### TASK OBJECTIVE
Whichever lines include the word "userguide", copy them as they appear in the data.

*** Opening EXCERPTED DATA ***

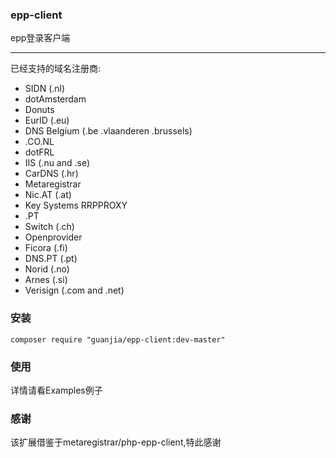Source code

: ### epp-client
epp登录客户端

--------------------
已经支持的域名注册商:
- SIDN (.nl)
- dotAmsterdam
- Donuts
- EurID (.eu)
- DNS Belgium (.be .vlaanderen .brussels)
- .CO.NL
- dotFRL
- IIS (.nu and .se)
- CarDNS (.hr)
- Metaregistrar
- Nic.AT (.at)
- Key Systems RRPPROXY
- .PT
- Switch (.ch)
- Openprovider
- Ficora (.fi)
- DNS.PT (.pt)
- Norid (.no)
- Arnes (.si)
- Verisign (.com and .net)
### 安装
```shell
composer require "guanjia/epp-client:dev-master"
```
### 使用
详情请看Examples例子
### 感谢
该扩展借鉴于metaregistrar/php-epp-client,特此感谢
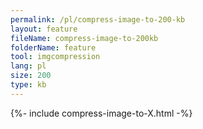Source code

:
 ```yaml
---
permalink: /pl/compress-image-to-200-kb
layout: feature
fileName: compress-image-to-200kb
folderName: feature
tool: imgcompression
lang: pl
size: 200
type: kb
---
```


{%- include compress-image-to-X.html -%}
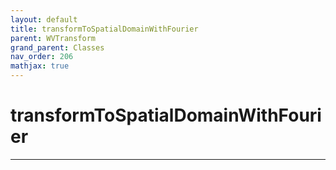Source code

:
 ```yaml
---
layout: default
title: transformToSpatialDomainWithFourier
parent: WVTransform
grand_parent: Classes
nav_order: 206
mathjax: true
---
```


#  transformToSpatialDomainWithFourier




---

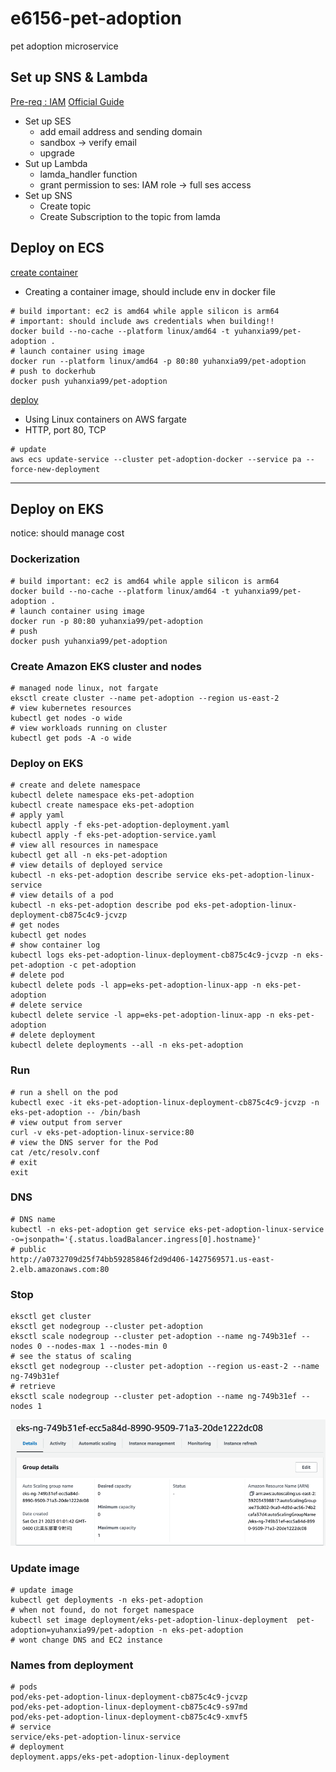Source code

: # e6156-pet-adoption
pet adoption microservice
## Set up SNS & Lambda
[Pre-req : IAM](https://docs.aws.amazon.com/singlesignon/latest/userguide/getting-started.html)
[Official Guide](https://docs.aws.amazon.com/sns/latest/dg/sns-getting-started.html)
- Set up SES
  - add email address and sending domain
  - sandbox -> verify email
  - upgrade
- Sut up Lambda
  - lamda_handler function
  - grant permission to ses: IAM role -> full ses access
- Set up SNS
  - Create topic
  - Create Subscription to the topic from lamda

## Deploy on ECS
[create container](https://docs.aws.amazon.com/AmazonECS/latest/userguide/create-container-image.html)
- Creating a container image, should include env in docker file
```shell
# build important: ec2 is amd64 while apple silicon is arm64
# important: should include aws credentials when building!!
docker build --no-cache --platform linux/amd64 -t yuhanxia99/pet-adoption .  
# launch container using image
docker run --platform linux/amd64 -p 80:80 yuhanxia99/pet-adoption
# push to dockerhub
docker push yuhanxia99/pet-adoption
```
[deploy](https://docs.aws.amazon.com/AmazonECS/latest/userguide/getting-started-fargate.html)
- Using Linux containers on AWS fargate
- HTTP, port 80, TCP
```shell
# update
aws ecs update-service --cluster pet-adoption-docker --service pa --force-new-deployment
```

--------------
## Deploy on EKS
notice: should manage cost
### Dockerization
```shell
# build important: ec2 is amd64 while apple silicon is arm64
docker build --no-cache --platform linux/amd64 -t yuhanxia99/pet-adoption .  
# launch container using image
docker run -p 80:80 yuhanxia99/pet-adoption
# push
docker push yuhanxia99/pet-adoption
```
### Create Amazon EKS cluster and nodes
```shell
# managed node linux, not fargate
eksctl create cluster --name pet-adoption --region us-east-2
# view kubernetes resources
kubectl get nodes -o wide
# view workloads running on cluster
kubectl get pods -A -o wide
```
### Deploy on EKS
```shell
# create and delete namespace
kubectl delete namespace eks-pet-adoption
kubectl create namespace eks-pet-adoption
# apply yaml
kubectl apply -f eks-pet-adoption-deployment.yaml
kubectl apply -f eks-pet-adoption-service.yaml
# view all resources in namespace
kubectl get all -n eks-pet-adoption
# view details of deployed service
kubectl -n eks-pet-adoption describe service eks-pet-adoption-linux-service
# view details of a pod
kubectl -n eks-pet-adoption describe pod eks-pet-adoption-linux-deployment-cb875c4c9-jcvzp
# get nodes
kubectl get nodes
# show container log
kubectl logs eks-pet-adoption-linux-deployment-cb875c4c9-jcvzp -n eks-pet-adoption -c pet-adoption
# delete pod
kubectl delete pods -l app=eks-pet-adoption-linux-app -n eks-pet-adoption
# delete service
kubectl delete service -l app=eks-pet-adoption-linux-app -n eks-pet-adoption
# delete deployment
kubectl delete deployments --all -n eks-pet-adoption
```
### Run
```shell
# run a shell on the pod
kubectl exec -it eks-pet-adoption-linux-deployment-cb875c4c9-jcvzp -n eks-pet-adoption -- /bin/bash
# view output from server
curl -v eks-pet-adoption-linux-service:80
# view the DNS server for the Pod
cat /etc/resolv.conf
# exit
exit
```

### DNS
```shell
# DNS name
kubectl -n eks-pet-adoption get service eks-pet-adoption-linux-service -o=jsonpath='{.status.loadBalancer.ingress[0].hostname}'
# public
http://a0732709d25f74bb59285846f2d9d406-1427569571.us-east-2.elb.amazonaws.com:80
```

### Stop
```shell
eksctl get cluster
eksctl get nodegroup --cluster pet-adoption
eksctl scale nodegroup --cluster pet-adoption --name ng-749b31ef --nodes 0 --nodes-max 1 --nodes-min 0
# see the status of scaling
eksctl get nodegroup --cluster pet-adoption --region us-east-2 --name ng-749b31ef
# retrieve
eksctl scale nodegroup --cluster pet-adoption --name ng-749b31ef --nodes 1
```
![img.png](img.png)

### Update image
```shell
# update image
kubectl get deployments -n eks-pet-adoption
# when not found, do not forget namespace
kubectl set image deployment/eks-pet-adoption-linux-deployment  pet-adoption=yuhanxia99/pet-adoption -n eks-pet-adoption
# wont change DNS and EC2 instance
```

### Names from deployment
```shell
# pods
pod/eks-pet-adoption-linux-deployment-cb875c4c9-jcvzp
pod/eks-pet-adoption-linux-deployment-cb875c4c9-s97md
pod/eks-pet-adoption-linux-deployment-cb875c4c9-xmvf5
# service
service/eks-pet-adoption-linux-service 
# deployment
deployment.apps/eks-pet-adoption-linux-deployment
```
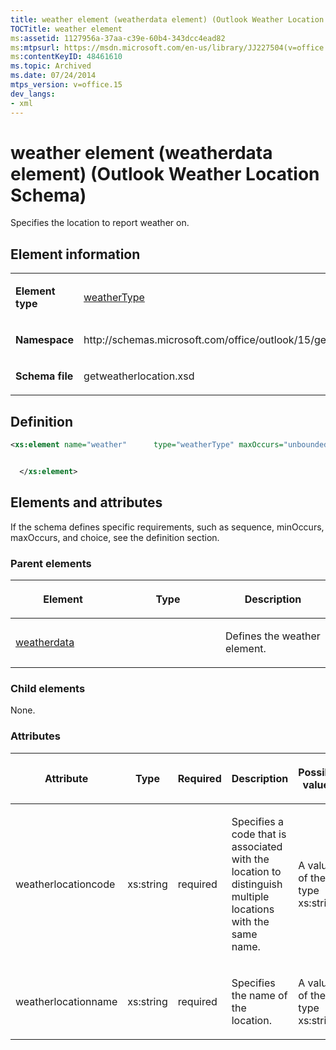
 ```yaml
---
title: weather element (weatherdata element) (Outlook Weather Location Schema)
TOCTitle: weather element
ms:assetid: 1127956a-37aa-c39e-60b4-343dcc4ead82
ms:mtpsurl: https://msdn.microsoft.com/en-us/library/JJ227504(v=office.15)
ms:contentKeyID: 48461610
ms.topic: Archived
ms.date: 07/24/2014
mtps_version: v=office.15
dev_langs:
- xml
---
```


# weather element (weatherdata element) (Outlook Weather Location Schema)

Specifies the location to report weather on.

## Element information

<table>
<colgroup>
<col style="width: 50%" />
<col style="width: 50%" />
</colgroup>
<tbody>
<tr class="odd">
<td><p><strong>Element type</strong></p></td>
<td><p><a href="weathertype-complextype-outlook-weather-location-schema.md">weatherType</a></p></td>
</tr>
<tr class="even">
<td><p><strong>Namespace</strong></p></td>
<td><p>http://schemas.microsoft.com/office/outlook/15/getweatherlocation.xsd</p></td>
</tr>
<tr class="odd">
<td><p><strong>Schema file</strong></p></td>
<td><p>getweatherlocation.xsd</p></td>
</tr>
</tbody>
</table>

## Definition

``` xml
<xs:element name="weather"      type="weatherType" maxOccurs="unbounded"    >


  </xs:element>  
```

## Elements and attributes

If the schema defines specific requirements, such as sequence, minOccurs, maxOccurs, and choice, see the definition section.

### Parent elements

<table>
<colgroup>
<col style="width: 33%" />
<col style="width: 33%" />
<col style="width: 33%" />
</colgroup>
<thead>
<tr class="header">
<th><p>Element</p></th>
<th><p>Type</p></th>
<th><p>Description</p></th>
</tr>
</thead>
<tbody>
<tr class="odd">
<td><p><a href="weatherdata-element-outlook-weather-location-schema.md">weatherdata</a></p></td>
<td></td>
<td><p>Defines the weather element.</p></td>
</tr>
</tbody>
</table>

### Child elements

None.

### Attributes

<table>
<colgroup>
<col style="width: 20%" />
<col style="width: 20%" />
<col style="width: 20%" />
<col style="width: 20%" />
<col style="width: 20%" />
</colgroup>
<thead>
<tr class="header">
<th><p>Attribute</p></th>
<th><p>Type</p></th>
<th><p>Required</p></th>
<th><p>Description</p></th>
<th><p>Possible values</p></th>
</tr>
</thead>
<tbody>
<tr class="odd">
<td><p>weatherlocationcode</p></td>
<td><p>xs:string</p></td>
<td><p>required</p></td>
<td><p>Specifies a code that is associated with the location to distinguish multiple locations with the same name.</p></td>
<td><p>A value of the type xs:string</p></td>
</tr>
<tr class="even">
<td><p>weatherlocationname</p></td>
<td><p>xs:string</p></td>
<td><p>required</p></td>
<td><p>Specifies the name of the location.</p></td>
<td><p>A value of the type xs:string</p></td>
</tr>
</tbody>
</table>

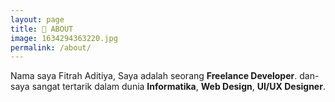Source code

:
 ```yaml
---
layout: page
title: 👋 ABOUT
image: 1634294363220.jpg
permalink: /about/
---
```


Nama saya Fitrah Aditiya, Saya adalah seorang <b>Freelance Developer</b>. dan-<br>saya sangat tertarik dalam dunia <b>Informatika</b>, <b>Web Design</b>, <b>UI/UX Designer</b>.
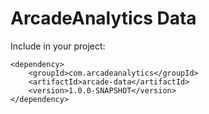 # ArcadeAnalytics Data 

Include in your project:

```$xml
<dependency>
    <groupId>com.arcadeanalytics</groupId>
    <artifactId>arcade-data</artifactId>
    <version>1.0.0-SNAPSHOT</version>
</dependency>
```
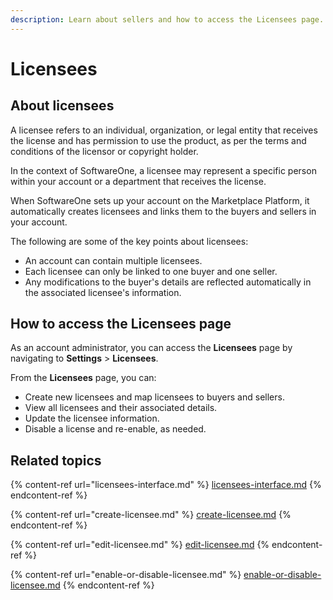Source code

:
 ```yaml
---
description: Learn about sellers and how to access the Licensees page.
---
```


# Licensees

## About licensees

A licensee refers to an individual, organization, or legal entity that receives the license and has permission to use the product, as per the terms and conditions of the licensor or copyright holder.&#x20;

In the context of SoftwareOne, a licensee may represent a specific person within your account or a department that receives the license.&#x20;

When SoftwareOne sets up your account on the Marketplace Platform, it automatically creates licensees and links them to the buyers and sellers in your account.

The following are some of the key points about licensees:&#x20;

* An account can contain multiple licensees.
* Each licensee can only be linked to one buyer and one seller.&#x20;
* Any modifications to the buyer's details are reflected automatically in the associated licensee's information.

## How to access the **Licensees** page

As an account administrator, you can access the **Licensees** page by navigating to **Settings** > **Licensees**.&#x20;

From the **Licensees** page, you can:

* Create new licensees and map licensees to buyers and sellers.
* View all licensees and their associated details.
* Update the licensee information.
* Disable a license and re-enable, as needed.

## Related topics

{% content-ref url="licensees-interface.md" %}
[licensees-interface.md](licensees-interface.md)
{% endcontent-ref %}

{% content-ref url="create-licensee.md" %}
[create-licensee.md](create-licensee.md)
{% endcontent-ref %}

{% content-ref url="edit-licensee.md" %}
[edit-licensee.md](edit-licensee.md)
{% endcontent-ref %}

{% content-ref url="enable-or-disable-licensee.md" %}
[enable-or-disable-licensee.md](enable-or-disable-licensee.md)
{% endcontent-ref %}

*** Closing EXCERPTED DATA ***

### SOLUTION TO THE EXERCISE
[Pre-req : IAM](https://docs.aws.amazon.com/singlesignon/latest/userguide/getting-started.html)
[create container](https://docs.aws.amazon.com/AmazonECS/latest/userguide/create-container-image.html)
[deploy](https://docs.aws.amazon.com/AmazonECS/latest/userguide/getting-started-fargate.html)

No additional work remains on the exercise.